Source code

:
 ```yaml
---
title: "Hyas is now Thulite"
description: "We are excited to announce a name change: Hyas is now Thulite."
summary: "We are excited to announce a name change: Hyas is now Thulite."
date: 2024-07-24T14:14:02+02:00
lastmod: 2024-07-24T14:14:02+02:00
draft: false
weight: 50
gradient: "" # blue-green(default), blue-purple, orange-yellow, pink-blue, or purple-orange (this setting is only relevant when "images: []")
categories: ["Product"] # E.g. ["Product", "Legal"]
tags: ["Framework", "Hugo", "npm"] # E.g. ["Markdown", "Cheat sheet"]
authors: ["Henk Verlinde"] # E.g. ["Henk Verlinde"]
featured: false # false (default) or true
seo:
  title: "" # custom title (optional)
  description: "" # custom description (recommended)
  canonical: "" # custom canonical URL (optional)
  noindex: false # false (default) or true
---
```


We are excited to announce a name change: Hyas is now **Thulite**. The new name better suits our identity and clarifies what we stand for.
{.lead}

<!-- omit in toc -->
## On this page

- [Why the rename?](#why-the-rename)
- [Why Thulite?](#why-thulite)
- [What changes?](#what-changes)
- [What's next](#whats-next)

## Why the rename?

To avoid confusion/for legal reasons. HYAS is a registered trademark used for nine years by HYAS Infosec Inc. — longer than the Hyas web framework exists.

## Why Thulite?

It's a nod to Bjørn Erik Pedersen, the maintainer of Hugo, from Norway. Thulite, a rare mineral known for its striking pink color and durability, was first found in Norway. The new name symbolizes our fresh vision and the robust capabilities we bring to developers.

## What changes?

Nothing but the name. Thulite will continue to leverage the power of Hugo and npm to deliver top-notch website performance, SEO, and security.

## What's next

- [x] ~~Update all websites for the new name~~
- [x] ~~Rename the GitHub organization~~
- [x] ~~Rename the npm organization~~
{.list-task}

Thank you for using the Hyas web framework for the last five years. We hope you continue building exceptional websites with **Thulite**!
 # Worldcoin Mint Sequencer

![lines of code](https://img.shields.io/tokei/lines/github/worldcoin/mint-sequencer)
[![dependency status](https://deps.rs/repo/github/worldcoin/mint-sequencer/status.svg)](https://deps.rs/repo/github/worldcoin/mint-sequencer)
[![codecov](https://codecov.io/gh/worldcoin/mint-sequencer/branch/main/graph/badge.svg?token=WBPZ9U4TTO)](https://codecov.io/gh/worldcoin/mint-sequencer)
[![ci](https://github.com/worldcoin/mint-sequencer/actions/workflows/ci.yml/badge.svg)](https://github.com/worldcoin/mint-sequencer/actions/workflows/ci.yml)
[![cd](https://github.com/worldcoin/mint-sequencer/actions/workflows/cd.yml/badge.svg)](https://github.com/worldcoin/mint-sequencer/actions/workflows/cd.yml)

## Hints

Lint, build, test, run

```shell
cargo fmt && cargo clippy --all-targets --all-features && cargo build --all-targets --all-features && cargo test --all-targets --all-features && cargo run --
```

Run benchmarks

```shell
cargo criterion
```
#####
» What needs to be done
Transcribe the data in full, keeping every detail.

» Completed task
Source code

:
 ```yaml
---
title: "Hyas is now Thulite"
description: "We are excited to announce a name change: Hyas is now Thulite."
summary: "We are excited to announce a name change: Hyas is now Thulite."
date: 2024-07-24T14:14:02+02:00
lastmod: 2024-07-24T14:14:02+02:00
draft: false
weight: 50
gradient: "" # blue-green(default), blue-purple, orange-yellow, pink-blue, or purple-orange (this setting is only relevant when "images: []")
categories: ["Product"] # E.g. ["Product", "Legal"]
tags: ["Framework", "Hugo", "npm"] # E.g. ["Markdown", "Cheat sheet"]
authors: ["Henk Verlinde"] # E.g. ["Henk Verlinde"]
featured: false # false (default) or true
seo:
  title: "" # custom title (optional)
  description: "" # custom description (recommended)
  canonical: "" # custom canonical URL (optional)
  noindex: false # false (default) or true
---
```


We are excited to announce a name change: Hyas is now **Thulite**. The new name better suits our identity and clarifies what we stand for.
{.lead}

<!-- omit in toc -->
## On this page

- [Why the rename?](#why-the-rename)
- [Why Thulite?](#why-thulite)
- [What changes?](#what-changes)
- [What's next](#whats-next)

## Why the rename?

To avoid confusion/for legal reasons. HYAS is a registered trademark used for nine years by HYAS Infosec Inc. — longer than the Hyas web framework exists.

## Why Thulite?

It's a nod to Bjørn Erik Pedersen, the maintainer of Hugo, from Norway. Thulite, a rare mineral known for its striking pink color and durability, was first found in Norway. The new name symbolizes our fresh vision and the robust capabilities we bring to developers.

## What changes?

Nothing but the name. Thulite will continue to leverage the power of Hugo and npm to deliver top-notch website performance, SEO, and security.

## What's next

- [x] ~~Update all websites for the new name~~
- [x] ~~Rename the GitHub organization~~
- [x] ~~Rename the npm organization~~
{.list-task}

Thank you for using the Hyas web framework for the last five years. We hope you continue building exceptional websites with **Thulite**!
 # Worldcoin Mint Sequencer

![lines of code](https://img.shields.io/tokei/lines/github/worldcoin/mint-sequencer)
[![dependency status](https://deps.rs/repo/github/worldcoin/mint-sequencer/status.svg)](https://deps.rs/repo/github/worldcoin/mint-sequencer)
[![codecov](https://codecov.io/gh/worldcoin/mint-sequencer/branch/main/graph/badge.svg?token=WBPZ9U4TTO)](https://codecov.io/gh/worldcoin/mint-sequencer)
[![ci](https://github.com/worldcoin/mint-sequencer/actions/workflows/ci.yml/badge.svg)](https://github.com/worldcoin/mint-sequencer/actions/workflows/ci.yml)
[![cd](https://github.com/worldcoin/mint-sequencer/actions/workflows/cd.yml/badge.svg)](https://github.com/worldcoin/mint-sequencer/actions/workflows/cd.yml)

## Hints

Lint, build, test, run

```shell
cargo fmt && cargo clippy --all-targets --all-features && cargo build --all-targets --all-features && cargo test --all-targets --all-features && cargo run --
```

Run benchmarks

```shell
cargo criterion
```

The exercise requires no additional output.